_WORK REQUIRED_
Would you output all the data exactly as it stands?

- Opening Delimiter -

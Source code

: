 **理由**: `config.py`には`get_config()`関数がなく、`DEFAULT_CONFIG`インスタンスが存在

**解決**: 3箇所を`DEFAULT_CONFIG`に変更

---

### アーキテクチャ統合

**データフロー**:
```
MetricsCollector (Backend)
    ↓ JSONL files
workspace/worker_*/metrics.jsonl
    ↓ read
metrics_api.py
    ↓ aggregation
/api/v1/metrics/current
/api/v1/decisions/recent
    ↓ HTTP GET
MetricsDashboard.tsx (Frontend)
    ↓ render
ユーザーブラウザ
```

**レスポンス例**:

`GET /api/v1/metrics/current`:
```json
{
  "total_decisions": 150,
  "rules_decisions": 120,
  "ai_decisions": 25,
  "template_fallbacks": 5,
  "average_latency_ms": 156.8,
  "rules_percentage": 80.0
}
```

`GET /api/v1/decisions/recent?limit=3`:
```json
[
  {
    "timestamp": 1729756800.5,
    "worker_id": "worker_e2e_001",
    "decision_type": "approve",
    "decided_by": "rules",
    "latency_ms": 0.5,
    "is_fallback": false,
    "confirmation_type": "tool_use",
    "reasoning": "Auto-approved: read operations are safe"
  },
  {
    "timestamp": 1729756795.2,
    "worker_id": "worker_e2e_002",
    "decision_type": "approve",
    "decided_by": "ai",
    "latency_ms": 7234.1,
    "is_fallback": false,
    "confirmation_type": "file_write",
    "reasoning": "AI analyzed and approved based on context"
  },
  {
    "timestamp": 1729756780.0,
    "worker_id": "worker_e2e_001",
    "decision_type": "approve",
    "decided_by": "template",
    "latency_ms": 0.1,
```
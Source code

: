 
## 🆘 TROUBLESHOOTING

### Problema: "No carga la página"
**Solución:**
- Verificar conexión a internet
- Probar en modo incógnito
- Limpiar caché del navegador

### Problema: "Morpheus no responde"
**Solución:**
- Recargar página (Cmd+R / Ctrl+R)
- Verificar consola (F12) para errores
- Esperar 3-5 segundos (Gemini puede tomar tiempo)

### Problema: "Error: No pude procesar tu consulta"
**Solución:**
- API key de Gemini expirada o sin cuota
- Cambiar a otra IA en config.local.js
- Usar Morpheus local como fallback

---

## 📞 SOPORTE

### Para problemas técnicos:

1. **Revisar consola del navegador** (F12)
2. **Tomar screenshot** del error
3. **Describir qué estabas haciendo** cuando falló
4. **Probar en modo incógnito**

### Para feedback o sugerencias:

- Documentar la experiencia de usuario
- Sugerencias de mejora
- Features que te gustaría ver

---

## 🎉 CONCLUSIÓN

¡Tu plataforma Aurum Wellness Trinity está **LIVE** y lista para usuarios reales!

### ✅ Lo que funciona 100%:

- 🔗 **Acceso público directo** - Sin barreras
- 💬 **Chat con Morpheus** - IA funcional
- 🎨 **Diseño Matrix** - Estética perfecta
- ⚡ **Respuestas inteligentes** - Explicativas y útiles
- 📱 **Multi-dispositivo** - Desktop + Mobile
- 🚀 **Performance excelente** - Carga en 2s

- Closing Delimiter -

_WRITTEN ANSWER_
Source code

: **理由**: `config.py`には`get_config()`関数がなく、`DEFAULT_CONFIG`インスタンスが存在

**解決**: 3箇所を`DEFAULT_CONFIG`に変更

---

### アーキテクチャ統合

**データフロー**:
```
MetricsCollector (Backend)
    ↓ JSONL files
workspace/worker_*/metrics.jsonl
    ↓ read
metrics_api.py
    ↓ aggregation
/api/v1/metrics/current
/api/v1/decisions/recent
    ↓ HTTP GET
MetricsDashboard.tsx (Frontend)
    ↓ render
ユーザーブラウザ
```

**レスポンス例**:

`GET /api/v1/metrics/current`:
```json
{
  "total_decisions": 150,
  "rules_decisions": 120,
  "ai_decisions": 25,
  "template_fallbacks": 5,
  "average_latency_ms": 156.8,
  "rules_percentage": 80.0
}
```

`GET /api/v1/decisions/recent?limit=3`:
```json
[
  {
    "timestamp": 1729756800.5,
    "worker_id": "worker_e2e_001",
    "decision_type": "approve",
    "decided_by": "rules",
    "latency_ms": 0.5,
    "is_fallback": false,
    "confirmation_type": "tool_use",
    "reasoning": "Auto-approved: read operations are safe"
  },
  {
    "timestamp": 1729756795.2,
    "worker_id": "worker_e2e_002",
    "decision_type": "approve",
    "decided_by": "ai",
    "latency_ms": 7234.1,
    "is_fallback": false,
    "confirmation_type": "file_write",
    "reasoning": "AI analyzed and approved based on context"
  },
  {
    "timestamp": 1729756780.0,
    "worker_id": "worker_e2e_001",
    "decision_type": "approve",
    "decided_by": "template",
    "latency_ms": 0.1,
```
Source code

: 
## 🆘 TROUBLESHOOTING

### Problema: "No carga la página"
**Solución:**
- Verificar conexión a internet
- Probar en modo incógnito
- Limpiar caché del navegador

### Problema: "Morpheus no responde"
**Solución:**
- Recargar página (Cmd+R / Ctrl+R)
- Verificar consola (F12) para errores
- Esperar 3-5 segundos (Gemini puede tomar tiempo)

### Problema: "Error: No pude procesar tu consulta"
**Solución:**
- API key de Gemini expirada o sin cuota
- Cambiar a otra IA en config.local.js
- Usar Morpheus local como fallback

---

## 📞 SOPORTE

### Para problemas técnicos:

1. **Revisar consola del navegador** (F12)
2. **Tomar screenshot** del error
3. **Describir qué estabas haciendo** cuando falló
4. **Probar en modo incógnito**

### Para feedback o sugerencias:

- Documentar la experiencia de usuario
- Sugerencias de mejora
- Features que te gustaría ver

---

## 🎉 CONCLUSIÓN

¡Tu plataforma Aurum Wellness Trinity está **LIVE** y lista para usuarios reales!

### ✅ Lo que funciona 100%:

- 🔗 **Acceso público directo** - Sin barreras
- 💬 **Chat con Morpheus** - IA funcional
- 🎨 **Diseño Matrix** - Estética perfecta
- ⚡ **Respuestas inteligentes** - Explicativas y útiles
- 📱 **Multi-dispositivo** - Desktop + Mobile
- 🚀 **Performance excelente** - Carga en 2s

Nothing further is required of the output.